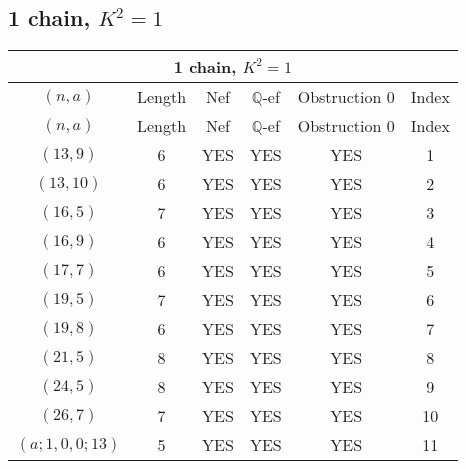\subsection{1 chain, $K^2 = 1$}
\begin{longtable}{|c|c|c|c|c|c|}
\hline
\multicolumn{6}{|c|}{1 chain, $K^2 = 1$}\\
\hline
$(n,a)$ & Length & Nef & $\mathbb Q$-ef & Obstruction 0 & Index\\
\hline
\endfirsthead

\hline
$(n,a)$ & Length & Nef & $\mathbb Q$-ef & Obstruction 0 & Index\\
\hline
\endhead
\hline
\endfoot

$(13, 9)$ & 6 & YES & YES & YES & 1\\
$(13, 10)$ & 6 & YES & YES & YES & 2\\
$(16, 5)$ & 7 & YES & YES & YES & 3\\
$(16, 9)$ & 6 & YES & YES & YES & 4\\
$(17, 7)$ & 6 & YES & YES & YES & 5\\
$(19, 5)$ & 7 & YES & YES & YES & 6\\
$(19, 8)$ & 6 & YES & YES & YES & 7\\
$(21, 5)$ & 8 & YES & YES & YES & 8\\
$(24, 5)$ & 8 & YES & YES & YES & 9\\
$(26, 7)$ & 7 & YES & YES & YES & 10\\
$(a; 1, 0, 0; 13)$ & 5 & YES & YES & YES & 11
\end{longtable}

EXERCISE DIRECTIONS:
As you output the material, omit the pictures but alter nothing else.

ANSWER TO THIS EXERCISE:
\subsection{1 chain, $K^2 = 1$}
\begin{longtable}{|c|c|c|c|c|c|}
\hline
\multicolumn{6}{|c|}{1 chain, $K^2 = 1$}\\
\hline
$(n,a)$ & Length & Nef & $\mathbb Q$-ef & Obstruction 0 & Index\\
\hline
\endfirsthead

\hline
$(n,a)$ & Length & Nef & $\mathbb Q$-ef & Obstruction 0 & Index\\
\hline
\endhead
\hline
\endfoot

$(13, 9)$ & 6 & YES & YES & YES & 1\\
$(13, 10)$ & 6 & YES & YES & YES & 2\\
$(16, 5)$ & 7 & YES & YES & YES & 3\\
$(16, 9)$ & 6 & YES & YES & YES & 4\\
$(17, 7)$ & 6 & YES & YES & YES & 5\\
$(19, 5)$ & 7 & YES & YES & YES & 6\\
$(19, 8)$ & 6 & YES & YES & YES & 7\\
$(21, 5)$ & 8 & YES & YES & YES & 8\\
$(24, 5)$ & 8 & YES & YES & YES & 9\\
$(26, 7)$ & 7 & YES & YES & YES & 10\\
$(a; 1, 0, 0; 13)$ & 5 & YES & YES & YES & 11
\end{longtable}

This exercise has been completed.